LLM-Driven Reasoning for Constraint-Aware Feature Selection in Industrial Systems

arXiv cs.CL / 3/27/2026

💬 OpinionSignals & Early TrendsIdeas & Deep AnalysisModels & Research

Key Points

  • The paper proposes MoFA (Model Feature Agent), an LLM-driven, model-based framework for sequential, reasoning-based feature selection in industrial ML systems with limited labels and multiple operational constraints.
  • MoFA leverages structured prompts that combine semantic feature definitions, quantitative importance and correlation signals, and feature metadata (like groups/types) to produce interpretable, constraint-aware feature subsets.
  • Experiments on three real-world industrial applications show improvements in prediction accuracy and/or engagement metrics while reducing feature-group complexity and keeping models efficient.
  • In particular, MoFA finds high-order interaction terms for value/engagement modeling and selects compact, high-value feature sets for notification behavior prediction to boost both accuracy and inference efficiency.

Abstract

Feature selection is a crucial step in large-scale industrial machine learning systems, directly affecting model accuracy, efficiency, and maintainability.

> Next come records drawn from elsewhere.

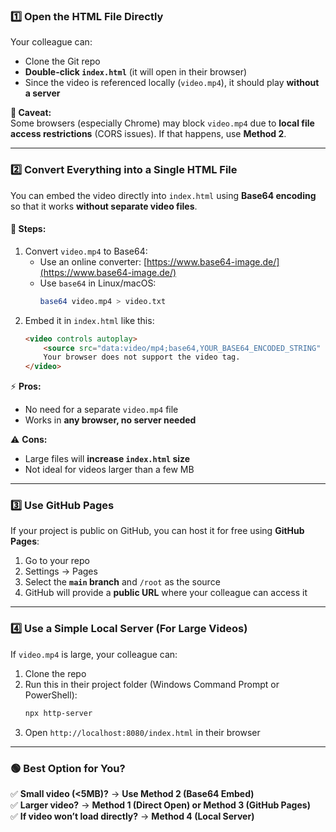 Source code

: ### **1️⃣ Open the HTML File Directly**
Your colleague can:
- Clone the Git repo
- **Double-click `index.html`** (it will open in their browser)
- Since the video is referenced locally (`video.mp4`), it should play **without a server**  

**📌 Caveat:**  
Some browsers (especially Chrome) may block `video.mp4` due to **local file access restrictions** (CORS issues). If that happens, use **Method 2**.

---

### **2️⃣ Convert Everything into a Single HTML File**
You can embed the video directly into `index.html` using **Base64 encoding** so that it works **without separate video files**.

#### **🔹 Steps:**
1. Convert `video.mp4` to Base64:
   - Use an online converter: [https://www.base64-image.de/](https://www.base64-image.de/)
   - Use `base64` in Linux/macOS:
     ```bash
     base64 video.mp4 > video.txt
     ```
2. Embed it in `index.html` like this:
   ```html
   <video controls autoplay>
       <source src="data:video/mp4;base64,YOUR_BASE64_ENCODED_STRING" type="video/mp4">
       Your browser does not support the video tag.
   </video>
   ```

⚡ **Pros:**  
- No need for a separate `video.mp4` file  
- Works in **any browser, no server needed**  

⚠️ **Cons:**  
- Large files will **increase `index.html` size**  
- Not ideal for videos larger than a few MB  

---

### **3️⃣ Use GitHub Pages**
If your project is public on GitHub, you can host it for free using **GitHub Pages**:  
1. Go to your repo  
2. Settings → Pages  
3. Select the **`main` branch** and `/root` as the source  
4. GitHub will provide a **public URL** where your colleague can access it  

---

### **4️⃣ Use a Simple Local Server (For Large Videos)**
If `video.mp4` is large, your colleague can:
1. Clone the repo
2. Run this in their project folder (Windows Command Prompt or PowerShell):
   ```sh
   npx http-server
   ```
3. Open `http://localhost:8080/index.html` in their browser  

---

### **🟢 Best Option for You?**
✅ **Small video (<5MB)?** → **Use Method 2 (Base64 Embed)**  
✅ **Larger video?** → **Method 1 (Direct Open) or Method 3 (GitHub Pages)**  
✅ **If video won’t load directly?** → **Method 4 (Local Server)**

Traditional feature selection methods rely on labeled data and statistical heuristics, making them difficult to apply in production environments where labeled data are limited and multiple operational constraints must be satisfied. To address this, we propose Model Feature Agent (MoFA), a model-driven framework that performs sequential, reasoning-based feature selection using both semantic and quantitative feature information. MoFA incorporates feature definitions, importance scores, correlations, and metadata (e.g., feature groups or types) into structured prompts and selects features through interpretable, constraint-aware reasoning. We evaluate MoFA in three real-world industrial applications: (1) True Interest and Time-Worthiness Prediction, where it improves accuracy while reducing feature group complexity, (2) Value Model Enhancement, where it discovers high-order interaction terms that yield substantial engagement gains in online experiments, and (3) Notification Behavior Prediction, where it selects compact, high-value feature subsets that improve both model accuracy and inference efficiency. Together, these results demonstrate the practicality and effectiveness of LLM-based reasoning for feature selection in real production systems.